*** SOURCE DATA Section Begins ***

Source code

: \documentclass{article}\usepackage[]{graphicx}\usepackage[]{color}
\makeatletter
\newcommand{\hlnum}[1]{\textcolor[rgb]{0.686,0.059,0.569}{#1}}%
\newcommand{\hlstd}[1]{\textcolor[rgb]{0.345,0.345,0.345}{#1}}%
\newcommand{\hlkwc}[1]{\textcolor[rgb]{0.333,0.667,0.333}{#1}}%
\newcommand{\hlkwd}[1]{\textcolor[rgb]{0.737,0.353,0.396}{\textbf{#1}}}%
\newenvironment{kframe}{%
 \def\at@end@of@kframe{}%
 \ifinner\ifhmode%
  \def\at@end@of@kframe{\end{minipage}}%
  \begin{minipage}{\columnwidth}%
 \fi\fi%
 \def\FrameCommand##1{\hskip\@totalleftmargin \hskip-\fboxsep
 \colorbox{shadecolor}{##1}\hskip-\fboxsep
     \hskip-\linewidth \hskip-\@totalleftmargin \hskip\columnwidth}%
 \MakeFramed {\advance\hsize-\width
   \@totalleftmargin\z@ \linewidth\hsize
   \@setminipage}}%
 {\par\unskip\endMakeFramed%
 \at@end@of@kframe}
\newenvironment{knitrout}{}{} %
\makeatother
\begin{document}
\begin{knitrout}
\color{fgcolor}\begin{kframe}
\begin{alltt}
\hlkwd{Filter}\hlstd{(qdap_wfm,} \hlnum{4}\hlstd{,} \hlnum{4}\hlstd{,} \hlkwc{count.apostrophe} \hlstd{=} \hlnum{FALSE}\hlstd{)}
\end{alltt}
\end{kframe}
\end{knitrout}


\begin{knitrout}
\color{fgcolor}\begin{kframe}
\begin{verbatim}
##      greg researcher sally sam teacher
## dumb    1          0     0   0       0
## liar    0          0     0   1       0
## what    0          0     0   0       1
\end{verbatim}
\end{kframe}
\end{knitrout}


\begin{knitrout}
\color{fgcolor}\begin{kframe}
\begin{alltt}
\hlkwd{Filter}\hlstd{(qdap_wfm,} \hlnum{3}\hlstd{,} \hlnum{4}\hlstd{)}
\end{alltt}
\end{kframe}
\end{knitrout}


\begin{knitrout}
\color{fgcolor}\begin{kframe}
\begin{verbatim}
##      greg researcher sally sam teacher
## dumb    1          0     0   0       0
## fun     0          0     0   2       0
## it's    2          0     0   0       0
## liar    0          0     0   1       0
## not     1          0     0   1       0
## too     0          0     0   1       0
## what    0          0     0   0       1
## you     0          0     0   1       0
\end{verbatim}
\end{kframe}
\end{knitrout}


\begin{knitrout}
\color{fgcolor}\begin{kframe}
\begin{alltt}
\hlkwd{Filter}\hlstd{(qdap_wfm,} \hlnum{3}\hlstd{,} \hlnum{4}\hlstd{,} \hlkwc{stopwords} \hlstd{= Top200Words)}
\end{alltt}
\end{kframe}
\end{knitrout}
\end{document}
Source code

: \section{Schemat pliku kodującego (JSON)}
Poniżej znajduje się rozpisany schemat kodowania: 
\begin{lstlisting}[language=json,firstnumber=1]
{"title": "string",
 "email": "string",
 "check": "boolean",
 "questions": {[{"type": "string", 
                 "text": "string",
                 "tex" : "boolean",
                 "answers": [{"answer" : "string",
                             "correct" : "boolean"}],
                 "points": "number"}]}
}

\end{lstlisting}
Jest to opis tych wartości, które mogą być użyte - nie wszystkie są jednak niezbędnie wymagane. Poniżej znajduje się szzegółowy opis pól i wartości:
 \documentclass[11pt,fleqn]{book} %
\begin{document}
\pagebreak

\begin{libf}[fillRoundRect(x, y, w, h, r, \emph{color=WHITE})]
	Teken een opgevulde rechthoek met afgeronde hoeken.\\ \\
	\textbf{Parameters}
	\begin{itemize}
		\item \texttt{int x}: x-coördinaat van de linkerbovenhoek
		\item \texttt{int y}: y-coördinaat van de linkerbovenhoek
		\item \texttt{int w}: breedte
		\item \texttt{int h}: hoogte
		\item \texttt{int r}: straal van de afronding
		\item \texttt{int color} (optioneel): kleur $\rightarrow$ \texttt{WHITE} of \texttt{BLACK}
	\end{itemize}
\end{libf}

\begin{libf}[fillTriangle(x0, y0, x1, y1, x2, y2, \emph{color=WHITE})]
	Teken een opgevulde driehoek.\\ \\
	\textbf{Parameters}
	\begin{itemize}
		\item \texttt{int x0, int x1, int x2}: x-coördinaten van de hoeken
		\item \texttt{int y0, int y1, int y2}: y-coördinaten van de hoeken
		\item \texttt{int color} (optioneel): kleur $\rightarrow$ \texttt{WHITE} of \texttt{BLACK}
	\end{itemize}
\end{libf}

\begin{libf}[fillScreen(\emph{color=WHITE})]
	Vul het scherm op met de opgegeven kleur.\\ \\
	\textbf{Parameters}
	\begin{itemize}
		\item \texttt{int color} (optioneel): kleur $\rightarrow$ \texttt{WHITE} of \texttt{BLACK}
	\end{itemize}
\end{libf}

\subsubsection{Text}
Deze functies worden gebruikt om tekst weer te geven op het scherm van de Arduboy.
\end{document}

*** SOURCE DATA Section Ends ***

TRY IT
Repeat, word for word, every line above.

WRITTEN ANSWER
Source code

: \documentclass{article}\usepackage[]{graphicx}\usepackage[]{color}
\makeatletter
\newcommand{\hlnum}[1]{\textcolor[rgb]{0.686,0.059,0.569}{#1}}%
\newcommand{\hlstd}[1]{\textcolor[rgb]{0.345,0.345,0.345}{#1}}%
\newcommand{\hlkwc}[1]{\textcolor[rgb]{0.333,0.667,0.333}{#1}}%
\newcommand{\hlkwd}[1]{\textcolor[rgb]{0.737,0.353,0.396}{\textbf{#1}}}%
\newenvironment{kframe}{%
 \def\at@end@of@kframe{}%
 \ifinner\ifhmode%
  \def\at@end@of@kframe{\end{minipage}}%
  \begin{minipage}{\columnwidth}%
 \fi\fi%
 \def\FrameCommand##1{\hskip\@totalleftmargin \hskip-\fboxsep
 \colorbox{shadecolor}{##1}\hskip-\fboxsep
     \hskip-\linewidth \hskip-\@totalleftmargin \hskip\columnwidth}%
 \MakeFramed {\advance\hsize-\width
   \@totalleftmargin\z@ \linewidth\hsize
   \@setminipage}}%
 {\par\unskip\endMakeFramed%
 \at@end@of@kframe}
\newenvironment{knitrout}{}{} %
\makeatother
\begin{document}
\begin{knitrout}
\color{fgcolor}\begin{kframe}
\begin{alltt}
\hlkwd{Filter}\hlstd{(qdap_wfm,} \hlnum{4}\hlstd{,} \hlnum{4}\hlstd{,} \hlkwc{count.apostrophe} \hlstd{=} \hlnum{FALSE}\hlstd{)}
\end{alltt}
\end{kframe}
\end{knitrout}


\begin{knitrout}
\color{fgcolor}\begin{kframe}
\begin{verbatim}
##      greg researcher sally sam teacher
## dumb    1          0     0   0       0
## liar    0          0     0   1       0
## what    0          0     0   0       1
\end{verbatim}
\end{kframe}
\end{knitrout}


\begin{knitrout}
\color{fgcolor}\begin{kframe}
\begin{alltt}
\hlkwd{Filter}\hlstd{(qdap_wfm,} \hlnum{3}\hlstd{,} \hlnum{4}\hlstd{)}
\end{alltt}
\end{kframe}
\end{knitrout}


\begin{knitrout}
\color{fgcolor}\begin{kframe}
\begin{verbatim}
##      greg researcher sally sam teacher
## dumb    1          0     0   0       0
## fun     0          0     0   2       0
## it's    2          0     0   0       0
## liar    0          0     0   1       0
## not     1          0     0   1       0
## too     0          0     0   1       0
## what    0          0     0   0       1
## you     0          0     0   1       0
\end{verbatim}
\end{kframe}
\end{knitrout}


\begin{knitrout}
\color{fgcolor}\begin{kframe}
\begin{alltt}
\hlkwd{Filter}\hlstd{(qdap_wfm,} \hlnum{3}\hlstd{,} \hlnum{4}\hlstd{,} \hlkwc{stopwords} \hlstd{= Top200Words)}
\end{alltt}
\end{kframe}
\end{knitrout}
\end{document}
Source code

: \section{Schemat pliku kodującego (JSON)}
Poniżej znajduje się rozpisany schemat kodowania: 
\begin{lstlisting}[language=json,firstnumber=1]
{"title": "string",
 "email": "string",
 "check": "boolean",
 "questions": {[{"type": "string", 
                 "text": "string",
                 "tex" : "boolean",
                 "answers": [{"answer" : "string",
                             "correct" : "boolean"}],
                 "points": "number"}]}
}

\end{lstlisting}
Jest to opis tych wartości, które mogą być użyte - nie wszystkie są jednak niezbędnie wymagane. Poniżej znajduje się szzegółowy opis pól i wartości:
 \documentclass[11pt,fleqn]{book} %
\begin{document}
\pagebreak

\begin{libf}[fillRoundRect(x, y, w, h, r, \emph{color=WHITE})]
	Teken een opgevulde rechthoek met afgeronde hoeken.\\ \\
	\textbf{Parameters}
	\begin{itemize}
		\item \texttt{int x}: x-coördinaat van de linkerbovenhoek
		\item \texttt{int y}: y-coördinaat van de linkerbovenhoek
		\item \texttt{int w}: breedte
		\item \texttt{int h}: hoogte
		\item \texttt{int r}: straal van de afronding
		\item \texttt{int color} (optioneel): kleur $\rightarrow$ \texttt{WHITE} of \texttt{BLACK}
	\end{itemize}
\end{libf}

\begin{libf}[fillTriangle(x0, y0, x1, y1, x2, y2, \emph{color=WHITE})]
	Teken een opgevulde driehoek.\\ \\
	\textbf{Parameters}
	\begin{itemize}
		\item \texttt{int x0, int x1, int x2}: x-coördinaten van de hoeken
		\item \texttt{int y0, int y1, int y2}: y-coördinaten van de hoeken
		\item \texttt{int color} (optioneel): kleur $\rightarrow$ \texttt{WHITE} of \texttt{BLACK}
	\end{itemize}
\end{libf}

\begin{libf}[fillScreen(\emph{color=WHITE})]
	Vul het scherm op met de opgegeven kleur.\\ \\
	\textbf{Parameters}
	\begin{itemize}
		\item \texttt{int color} (optioneel): kleur $\rightarrow$ \texttt{WHITE} of \texttt{BLACK}
	\end{itemize}
\end{libf}

\subsubsection{Text}
Deze functies worden gebruikt om tekst weer te geven op het scherm van de Arduboy.
\end{document}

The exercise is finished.